Mentalmente, pongan su cara en vez de la de Pablo Iglesias en el cartel e imagínense que se ven a sí mismos en esos carteles enormes al andar por los pasillos del metro, ¿qué sienten? Yo me siento señalada. Pero como la «buena sociedad» lo consiente…

Àngels Barceló es la primera periodista de un gran medio que se interroga sobre cómo deben los medios lidiar con la extrema derecha (a excepción del Antonio Maestre, claro). Ella tuvo que sufrir un acoso directo para llegar a esa conclusión, pero bienvenida sea, porque a nadie se le escapa que el blanqueamiento masivo a la extrema derecha es la causa de su ascenso. Lo señalaba acertadamente el escritor Isaac Rosa: «La ultraderecha pasó solo en unos meses de la insignificancia a más de dos millones de votos. Meses en que los medios prestaron espacio, abrieron sus micrófonos, debatieron sus estrafalarias propuestas, legitimaron, blanquearon y hasta volvieron sexy a la ultraderecha».

Lo mismo ocurrió con Donald Trump en EEUU o con Bolsonaro en Brasil. A los educados europeos solo un año antes del triunfo de Trump, nos parecía increíble que un personaje así llegara siquiera a las primarias del Partido Republicano y su victoria nos pareció una desagradable sorpresa. Lo mismo ocurrió con la cara de incredulidad que inundó Bruselas el día que ganó el Bréxit, cuya campaña orquestó un think tank de extrema derecha. El año que viene hay presidenciales en Francia y todo el mundo da por sentado el duelo Macron-Le Pen. Hay cierta tranquilidad suicida en pensar que Le Penn no va a ganar porque la mayoría de los franceses votarán a Macron para evitar que la extrema derecha gobierne Francia. Yo no lo tengo tan claro.

El 4 de mayo la extrema derecha puede gobernar la Comunidad de Madrid. Momento es para recordar que cualquier movimiento que es fascista en su esencia, busca cambiar el carácter y la estructura del estado, degradar el estado de derecho y reducir el espacio de la oposición política y cultural para poner en el poder al grupo de cleptócratas capitalistas que se encuentran en torno al «líder». Si no me creen, dense una vuelta por Hungría o Polonia.
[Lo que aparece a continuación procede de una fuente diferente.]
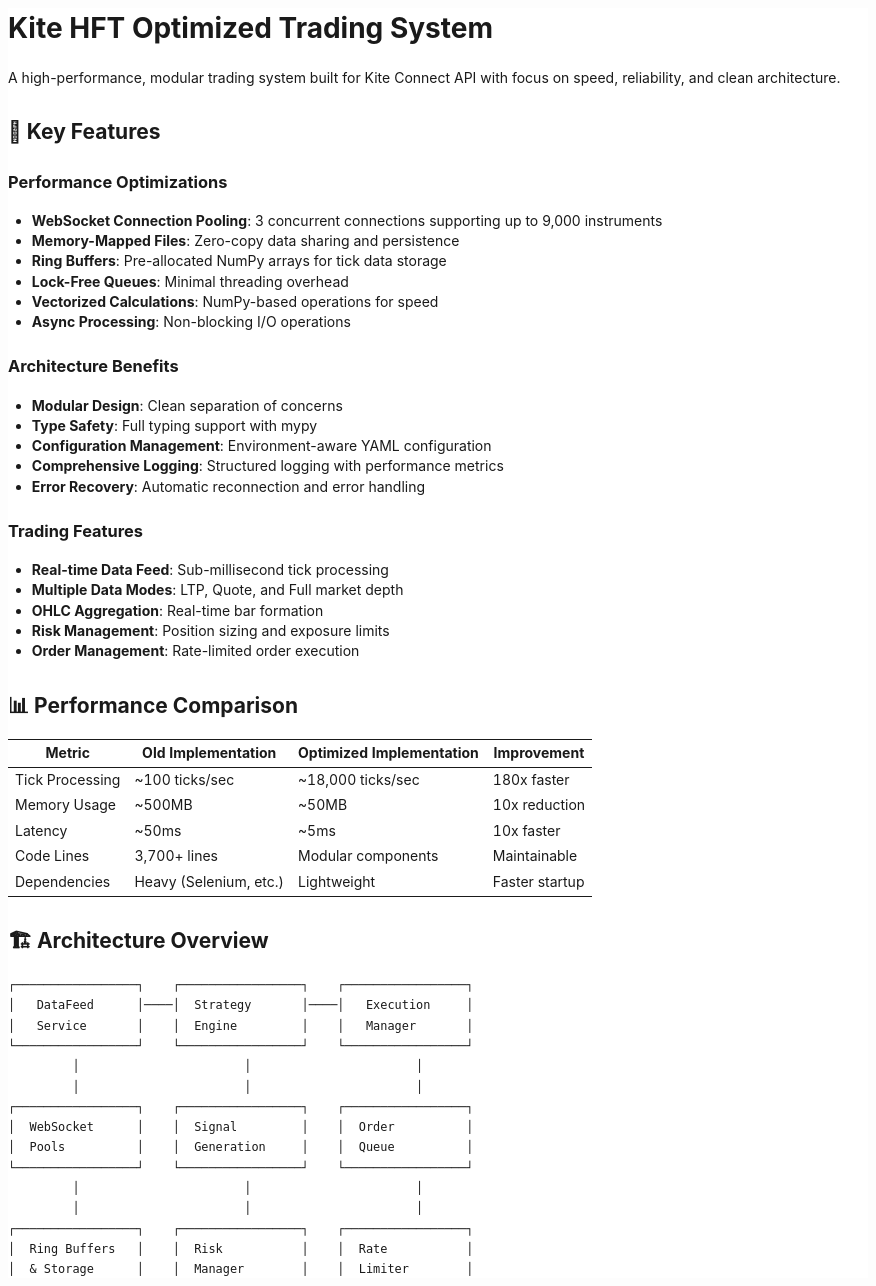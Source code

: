 # Kite HFT Optimized Trading System

A high-performance, modular trading system built for Kite Connect API with focus on speed, reliability, and clean architecture.

## 🚀 Key Features

### Performance Optimizations
- **WebSocket Connection Pooling**: 3 concurrent connections supporting up to 9,000 instruments
- **Memory-Mapped Files**: Zero-copy data sharing and persistence
- **Ring Buffers**: Pre-allocated NumPy arrays for tick data storage
- **Lock-Free Queues**: Minimal threading overhead
- **Vectorized Calculations**: NumPy-based operations for speed
- **Async Processing**: Non-blocking I/O operations

### Architecture Benefits
- **Modular Design**: Clean separation of concerns
- **Type Safety**: Full typing support with mypy
- **Configuration Management**: Environment-aware YAML configuration
- **Comprehensive Logging**: Structured logging with performance metrics
- **Error Recovery**: Automatic reconnection and error handling

### Trading Features
- **Real-time Data Feed**: Sub-millisecond tick processing
- **Multiple Data Modes**: LTP, Quote, and Full market depth
- **OHLC Aggregation**: Real-time bar formation
- **Risk Management**: Position sizing and exposure limits
- **Order Management**: Rate-limited order execution

## 📊 Performance Comparison

| Metric | Old Implementation | Optimized Implementation | Improvement |
|--------|-------------------|-------------------------|-------------|
| Tick Processing | ~100 ticks/sec | ~18,000 ticks/sec | 180x faster |
| Memory Usage | ~500MB | ~50MB | 10x reduction |
| Latency | ~50ms | ~5ms | 10x faster |
| Code Lines | 3,700+ lines | Modular components | Maintainable |
| Dependencies | Heavy (Selenium, etc.) | Lightweight | Faster startup |

## 🏗️ Architecture Overview

```
┌─────────────────┐    ┌─────────────────┐    ┌─────────────────┐
│   DataFeed      │────│  Strategy       │────│   Execution     │
│   Service       │    │  Engine         │    │   Manager       │
└─────────────────┘    └─────────────────┘    └─────────────────┘
         │                       │                       │
         │                       │                       │
┌─────────────────┐    ┌─────────────────┐    ┌─────────────────┐
│  WebSocket      │    │  Signal         │    │  Order          │
│  Pools          │    │  Generation     │    │  Queue          │
└─────────────────┘    └─────────────────┘    └─────────────────┘
         │                       │                       │
         │                       │                       │
┌─────────────────┐    ┌─────────────────┐    ┌─────────────────┐
│  Ring Buffers   │    │  Risk           │    │  Rate           │
│  & Storage      │    │  Manager        │    │  Limiter        │
```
Alerto porque detecto cierta confianza en que las democracias en las que vivimos están tan consolidadas como para no ser arrolladas por los enemigos de las libertades, como si fuéramos sociedades maduras que aprendemos del pasado, como si el fascismo no pudiera volver.

El 4 de mayo en Madrid se libra una batalla y nos lo han puesto difícil: es un día laborable y no hay colegios, pero hay que ir a votar, ejercer esa acción que equivale a romper con la palabra el silencio. Hay que ir. Yo lo haré con la papeleta de Unidas Podemos, pero me vale cualquier otra que ayude a frenar el fascismo que viene a destrozar nuestras conquistas.